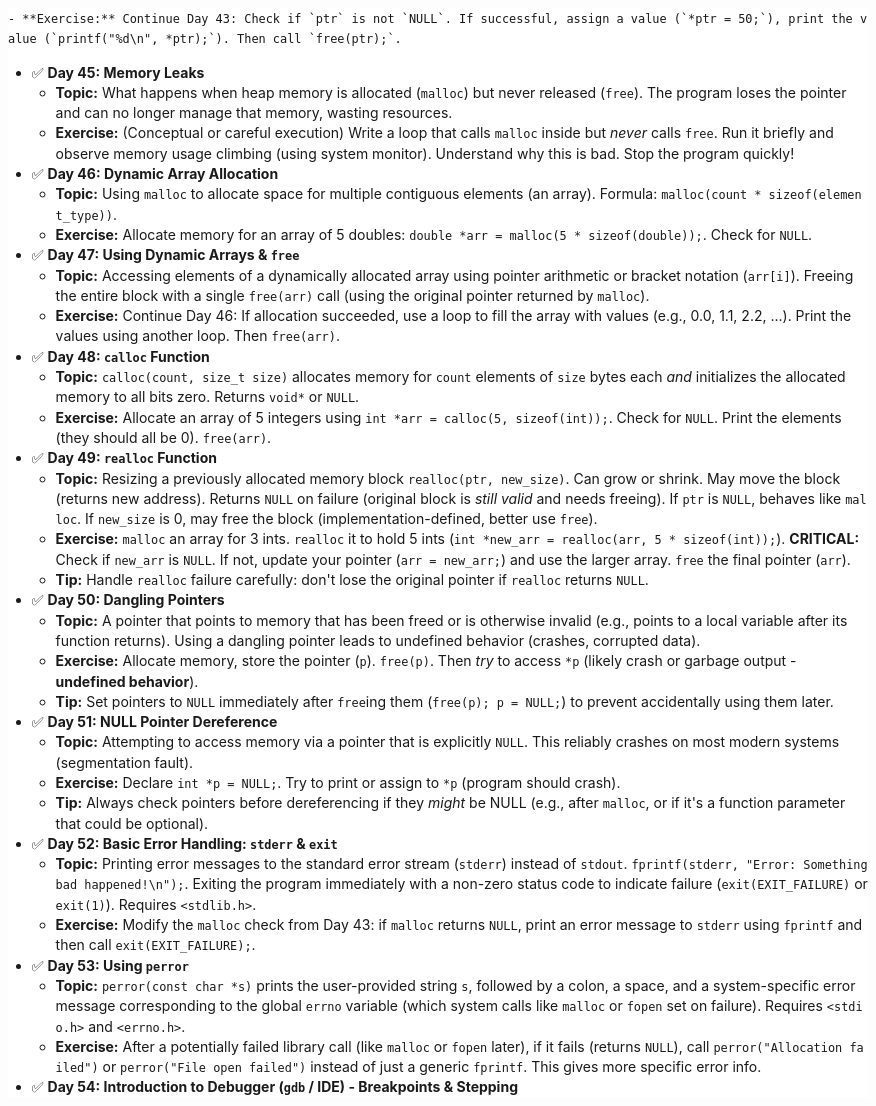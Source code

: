     - **Exercise:** Continue Day 43: Check if `ptr` is not `NULL`. If successful, assign a value (`*ptr = 50;`), print the value (`printf("%d\n", *ptr);`). Then call `free(ptr);`.
- ✅ **Day 45: Memory Leaks**
    - **Topic:** What happens when heap memory is allocated (`malloc`) but never released (`free`). The program loses the pointer and can no longer manage that memory, wasting resources.
    - **Exercise:** (Conceptual or careful execution) Write a loop that calls `malloc` inside but *never* calls `free`. Run it briefly and observe memory usage climbing (using system monitor). Understand why this is bad. Stop the program quickly!
- ✅ **Day 46: Dynamic Array Allocation**
    - **Topic:** Using `malloc` to allocate space for multiple contiguous elements (an array). Formula: `malloc(count * sizeof(element_type))`.
    - **Exercise:** Allocate memory for an array of 5 doubles: `double *arr = malloc(5 * sizeof(double));`. Check for `NULL`.
- ✅ **Day 47: Using Dynamic Arrays & `free`**
    - **Topic:** Accessing elements of a dynamically allocated array using pointer arithmetic or bracket notation (`arr[i]`). Freeing the entire block with a single `free(arr)` call (using the original pointer returned by `malloc`).
    - **Exercise:** Continue Day 46: If allocation succeeded, use a loop to fill the array with values (e.g., 0.0, 1.1, 2.2, ...). Print the values using another loop. Then `free(arr)`.
- ✅ **Day 48: `calloc` Function**
    - **Topic:** `calloc(count, size_t size)` allocates memory for `count` elements of `size` bytes each *and* initializes the allocated memory to all bits zero. Returns `void*` or `NULL`.
    - **Exercise:** Allocate an array of 5 integers using `int *arr = calloc(5, sizeof(int));`. Check for `NULL`. Print the elements (they should all be 0). `free(arr)`.
- ✅ **Day 49: `realloc` Function**
    - **Topic:** Resizing a previously allocated memory block `realloc(ptr, new_size)`. Can grow or shrink. May move the block (returns new address). Returns `NULL` on failure (original block is *still valid* and needs freeing). If `ptr` is `NULL`, behaves like `malloc`. If `new_size` is 0, may free the block (implementation-defined, better use `free`).
    - **Exercise:** `malloc` an array for 3 ints. `realloc` it to hold 5 ints (`int *new_arr = realloc(arr, 5 * sizeof(int));`). **CRITICAL:** Check if `new_arr` is `NULL`. If not, update your pointer (`arr = new_arr;`) and use the larger array. `free` the final pointer (`arr`).
    - **Tip:** Handle `realloc` failure carefully: don't lose the original pointer if `realloc` returns `NULL`.
- ✅ **Day 50: Dangling Pointers**
    - **Topic:** A pointer that points to memory that has been freed or is otherwise invalid (e.g., points to a local variable after its function returns). Using a dangling pointer leads to undefined behavior (crashes, corrupted data).
    - **Exercise:** Allocate memory, store the pointer (`p`). `free(p)`. Then *try* to access `*p` (likely crash or garbage output - **undefined behavior**).
    - **Tip:** Set pointers to `NULL` immediately after `free`ing them (`free(p); p = NULL;`) to prevent accidentally using them later.
- ✅ **Day 51: NULL Pointer Dereference**
    - **Topic:** Attempting to access memory via a pointer that is explicitly `NULL`. This reliably crashes on most modern systems (segmentation fault).
    - **Exercise:** Declare `int *p = NULL;`. Try to print or assign to `*p` (program should crash).
    - **Tip:** Always check pointers before dereferencing if they *might* be NULL (e.g., after `malloc`, or if it's a function parameter that could be optional).
- ✅ **Day 52: Basic Error Handling: `stderr` & `exit`**
    - **Topic:** Printing error messages to the standard error stream (`stderr`) instead of `stdout`. `fprintf(stderr, "Error: Something bad happened!\n");`. Exiting the program immediately with a non-zero status code to indicate failure (`exit(EXIT_FAILURE)` or `exit(1)`). Requires `<stdlib.h>`.
    - **Exercise:** Modify the `malloc` check from Day 43: if `malloc` returns `NULL`, print an error message to `stderr` using `fprintf` and then call `exit(EXIT_FAILURE);`.
- ✅ **Day 53: Using `perror`**
    - **Topic:** `perror(const char *s)` prints the user-provided string `s`, followed by a colon, a space, and a system-specific error message corresponding to the global `errno` variable (which system calls like `malloc` or `fopen` set on failure). Requires `<stdio.h>` and `<errno.h>`.
    - **Exercise:** After a potentially failed library call (like `malloc` or `fopen` later), if it fails (returns `NULL`), call `perror("Allocation failed")` or `perror("File open failed")` instead of just a generic `fprintf`. This gives more specific error info.
- ✅ **Day 54: Introduction to Debugger (`gdb` / IDE) - Breakpoints & Stepping**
==========
Work to be completed => The lines to extract from the data above begin with the line containing "- ✅ **Day 51: NULL Pointer Dereference**" and end with the line containing "- ✅ **Day 52: Basic". Extract them exactly, including both.

Result below =>
- ✅ **Day 51: NULL Pointer Dereference**
    - **Topic:** Attempting to access memory via a pointer that is explicitly `NULL`. This reliably crashes on most modern systems (segmentation fault).
    - **Exercise:** Declare `int *p = NULL;`. Try to print or assign to `*p` (program should crash).
    - **Tip:** Always check pointers before dereferencing if they *might* be NULL (e.g., after `malloc`, or if it's a function parameter that could be optional).
- ✅ **Day 52: Basic Error Handling: `stderr` & `exit`**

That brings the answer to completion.